**Your assignment**
Select, from the data, each line where "campo" occurs.

[Dataset entries]

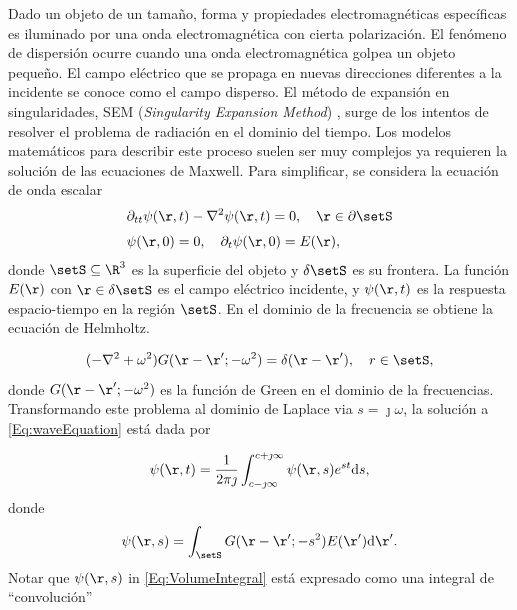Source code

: Dado un objeto de un tamaño, forma y propiedades electromagnéticas específicas es iluminado por una onda electromagnética con cierta polarización. El fenómeno de dispersión  ocurre cuando una onda electromagnética golpea un objeto pequeño. El campo eléctrico que se propaga en nuevas direcciones diferentes a la incidente se conoce como el campo disperso. El método de expansión en singularidades, SEM (\emph{Singularity Expansion Method}) \cite{Baum1971}, surge de los intentos de resolver el problema de radiación en el dominio del tiempo. Los modelos matemáticos para describir este proceso suelen ser muy complejos ya requieren la solución de las ecuaciones de Maxwell. Para simplificar, se considera la ecuación de onda escalar
\begin{equation}
	\begin{aligned} 
		& \partial_{tt}\psi(\r,t) - \nabla^2\psi(\r,t) = 0, \quad \r\in\partial \setS\\[0.3em]
		& \psi(\r,0) = 0,\quad \partial_t\psi(\r,0) = E(\r),\\
	\end{aligned}
	\label{Eq:waveEquation}
\end{equation}
donde $\setS\subseteq\R^3$ es la superficie del objeto y $\delta \setS$ es su frontera. La función $E(\r)$ con $\r\in\delta \setS$ es el campo eléctrico incidente, y $\psi(\r,t)$ es la respuesta espacio-tiempo en la región $\setS$. En el dominio de la frecuencia se obtiene la ecuación de Helmholtz.	

\begin{equation}
	(-\nabla^2 + \omega^2)G(\r-\r';-\omega^2) = \delta(\r-\r'), \quad r\in \setS,
	\label{Eq:HelmholtzEquation}
\end{equation}
donde $G(\r-\r';-\omega^2)$ es la función de Green en el dominio de la frecuencias. Transformando este problema al dominio de Laplace via $s=\jmath\omega$, la solución a \eqref{Eq:waveEquation} está dada por

\begin{equation}
	\psi(\r,t) = \frac{1}{2\pi\jmath}\int_{c-\jmath\infty}^{c+\jmath\infty}\psi(\r,s)e^{st}\mathrm{d}s,
	\label{Eq:LaplaceDomain}
\end{equation}
donde 
\begin{equation}
	\psi(\r,s) = \int_{\setS} G(\r-\r';-s^2)E(\r')\mathrm{d}\r'.
	\label{Eq:VolumeIntegral}
\end{equation}
Notar que $\psi(\r,s)$ in \eqref{Eq:VolumeIntegral} está expresado como una integral de ``convolución'' %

**Solution**
: Dado un objeto de un tamaño, forma y propiedades electromagnéticas específicas es iluminado por una onda electromagnética con cierta polarización. El fenómeno de dispersión  ocurre cuando una onda electromagnética golpea un objeto pequeño. El campo eléctrico que se propaga en nuevas direcciones diferentes a la incidente se conoce como el campo disperso. El método de expansión en singularidades, SEM (\emph{Singularity Expansion Method}) \cite{Baum1971}, surge de los intentos de resolver el problema de radiación en el dominio del tiempo. Los modelos matemáticos para describir este proceso suelen ser muy complejos ya requieren la solución de las ecuaciones de Maxwell. Para simplificar, se considera la ecuación de onda escalar
donde $\setS\subseteq\R^3$ es la superficie del objeto y $\delta \setS$ es su frontera. La función $E(\r)$ con $\r\in\delta \setS$ es el campo eléctrico incidente, y $\psi(\r,t)$ es la respuesta espacio-tiempo en la región $\setS$. En el dominio de la frecuencia se obtiene la ecuación de Helmholtz.	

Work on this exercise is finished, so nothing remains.